Consider that we are processing the safari image, and our task is
semantic segmentation (label each patch with an object class). @fig-attention_layer_cartoon illustrates this scenario. We
start by tokenizing the image so that each patch is represented by a
token. Now we have a token, $\mathbf{t}_2$, that represents the patch of
pixels around the torso of the impala. We wish to update this token via
one layer of self-attention. Since the goal of the network is to
classify patches, it would make sense to update $\mathbf{t}_2$ to get a
better semantic representation of what's going on in that patch. One way
to do this would be to attend to the tokens representing other patches
of the impala, and use them to refine $\mathbf{t}_2$ into a more
abstracted token vector, capturing the label *impala*. The intuition is
that it's easier to recognize a patch given the context of other
relevant patches around it. The refinement operation is just to sum over
the token code vectors, which has the effect of reducing noise that is
not shared between the three attended impala patches, which amplifies
the commonality between them -- the label *impala*. More sophisticated
refinements could be achieved via multiple layers of self-attention.
Further, the impala patch query could also retrieve information from the
giraffe and zebra patches, as those patches provide additional context
that could be informative (the animal in the query is more likely to be
an impala if it is found near giraffes and zebras, since all those
animals tend to congregate together in the same biome).

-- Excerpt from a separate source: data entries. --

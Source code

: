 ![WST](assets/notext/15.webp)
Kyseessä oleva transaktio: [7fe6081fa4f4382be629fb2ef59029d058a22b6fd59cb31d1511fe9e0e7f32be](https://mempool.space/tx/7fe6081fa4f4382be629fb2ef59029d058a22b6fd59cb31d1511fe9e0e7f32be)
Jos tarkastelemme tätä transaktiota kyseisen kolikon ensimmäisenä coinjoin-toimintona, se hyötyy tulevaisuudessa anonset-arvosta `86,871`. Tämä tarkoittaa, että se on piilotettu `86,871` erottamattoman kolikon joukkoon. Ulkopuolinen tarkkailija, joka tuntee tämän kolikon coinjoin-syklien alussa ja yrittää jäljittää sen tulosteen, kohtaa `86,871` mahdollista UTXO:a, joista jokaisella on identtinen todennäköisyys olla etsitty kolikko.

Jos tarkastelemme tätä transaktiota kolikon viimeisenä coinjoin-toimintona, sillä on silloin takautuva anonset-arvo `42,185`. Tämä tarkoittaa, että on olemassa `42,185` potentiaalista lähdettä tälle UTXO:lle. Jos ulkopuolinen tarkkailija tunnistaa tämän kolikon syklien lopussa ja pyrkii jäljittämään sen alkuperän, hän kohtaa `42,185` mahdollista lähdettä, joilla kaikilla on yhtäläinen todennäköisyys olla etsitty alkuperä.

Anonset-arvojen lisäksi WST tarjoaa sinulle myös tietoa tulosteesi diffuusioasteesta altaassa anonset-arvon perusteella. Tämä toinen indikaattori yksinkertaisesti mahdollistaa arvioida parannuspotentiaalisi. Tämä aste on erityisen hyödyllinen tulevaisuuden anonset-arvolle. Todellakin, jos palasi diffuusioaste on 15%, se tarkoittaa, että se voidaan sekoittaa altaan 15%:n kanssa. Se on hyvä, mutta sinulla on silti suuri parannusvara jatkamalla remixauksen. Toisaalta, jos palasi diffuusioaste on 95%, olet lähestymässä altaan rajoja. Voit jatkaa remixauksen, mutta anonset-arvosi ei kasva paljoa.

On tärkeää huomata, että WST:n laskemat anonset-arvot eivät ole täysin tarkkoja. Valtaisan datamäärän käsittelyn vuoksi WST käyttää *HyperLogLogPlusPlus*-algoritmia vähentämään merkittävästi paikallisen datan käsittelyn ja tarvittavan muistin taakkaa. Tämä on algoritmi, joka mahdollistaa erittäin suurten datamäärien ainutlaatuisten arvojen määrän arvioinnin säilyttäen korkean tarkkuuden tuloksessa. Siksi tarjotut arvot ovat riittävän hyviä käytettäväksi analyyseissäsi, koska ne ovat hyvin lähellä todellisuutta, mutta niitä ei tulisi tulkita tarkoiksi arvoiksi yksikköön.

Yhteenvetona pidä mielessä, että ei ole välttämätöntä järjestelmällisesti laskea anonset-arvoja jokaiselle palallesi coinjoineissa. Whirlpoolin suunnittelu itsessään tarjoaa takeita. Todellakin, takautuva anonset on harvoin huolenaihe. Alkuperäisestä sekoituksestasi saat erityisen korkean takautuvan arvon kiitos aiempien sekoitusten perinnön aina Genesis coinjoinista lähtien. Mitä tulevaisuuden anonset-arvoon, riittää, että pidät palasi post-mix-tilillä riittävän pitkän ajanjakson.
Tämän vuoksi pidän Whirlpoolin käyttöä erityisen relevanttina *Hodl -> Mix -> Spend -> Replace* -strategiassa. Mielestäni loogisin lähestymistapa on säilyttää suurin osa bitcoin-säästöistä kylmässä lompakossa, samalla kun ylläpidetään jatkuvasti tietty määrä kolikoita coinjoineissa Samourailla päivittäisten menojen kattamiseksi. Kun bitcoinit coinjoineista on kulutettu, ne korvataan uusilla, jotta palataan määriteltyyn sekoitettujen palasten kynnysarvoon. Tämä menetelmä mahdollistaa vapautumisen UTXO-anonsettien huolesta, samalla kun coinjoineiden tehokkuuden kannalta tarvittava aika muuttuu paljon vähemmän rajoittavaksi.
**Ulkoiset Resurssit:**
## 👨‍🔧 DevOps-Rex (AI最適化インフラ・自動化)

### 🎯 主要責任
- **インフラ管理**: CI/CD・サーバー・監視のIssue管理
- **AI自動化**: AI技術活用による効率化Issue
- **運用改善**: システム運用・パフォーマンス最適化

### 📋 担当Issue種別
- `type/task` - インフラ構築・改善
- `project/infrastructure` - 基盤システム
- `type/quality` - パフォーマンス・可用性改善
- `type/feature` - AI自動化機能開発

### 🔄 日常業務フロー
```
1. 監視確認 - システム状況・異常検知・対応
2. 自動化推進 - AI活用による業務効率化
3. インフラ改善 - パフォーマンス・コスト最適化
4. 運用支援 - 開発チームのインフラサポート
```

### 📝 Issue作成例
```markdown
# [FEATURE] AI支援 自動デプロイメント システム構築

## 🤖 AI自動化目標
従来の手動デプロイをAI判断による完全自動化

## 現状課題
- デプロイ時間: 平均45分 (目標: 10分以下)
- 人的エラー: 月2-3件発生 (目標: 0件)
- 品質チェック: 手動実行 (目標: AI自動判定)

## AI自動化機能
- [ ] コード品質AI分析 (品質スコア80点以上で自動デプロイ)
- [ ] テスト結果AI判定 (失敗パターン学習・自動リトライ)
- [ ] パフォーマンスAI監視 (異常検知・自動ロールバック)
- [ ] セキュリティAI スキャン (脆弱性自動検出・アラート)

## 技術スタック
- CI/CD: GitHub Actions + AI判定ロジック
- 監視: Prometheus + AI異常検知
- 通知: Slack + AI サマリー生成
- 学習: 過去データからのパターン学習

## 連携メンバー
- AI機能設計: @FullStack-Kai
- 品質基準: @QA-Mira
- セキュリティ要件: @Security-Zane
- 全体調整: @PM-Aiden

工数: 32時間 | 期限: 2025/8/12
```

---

![One way self-attention could be used to aggregate information across all patches containing the same object, and thereby arrive at a better representation of the object in $\mathbf{t}_2$, the query patch.](figures/transformers/attention_layer_cartoon.png){#fig-attention_layer_cartoon width="40%"}


This is just one way self-attention could be used by the network. How it
is actually used will be determined by the training data and task. What
really happens might deviate from our intuitive story: tokens on hidden
layers do not necessarily represent spatially localized patches of
pixels. While the initial tokenization layer creates tokens out of local
image patches, after this point attention layers can mix information
across spatially distant tokens; note that
$\mathbf{T}_{\texttt{out}}[0,:]$ does not necessarily represent the same
spatial region in the image as $\mathbf{T}_{\texttt{in}}[0,:]$.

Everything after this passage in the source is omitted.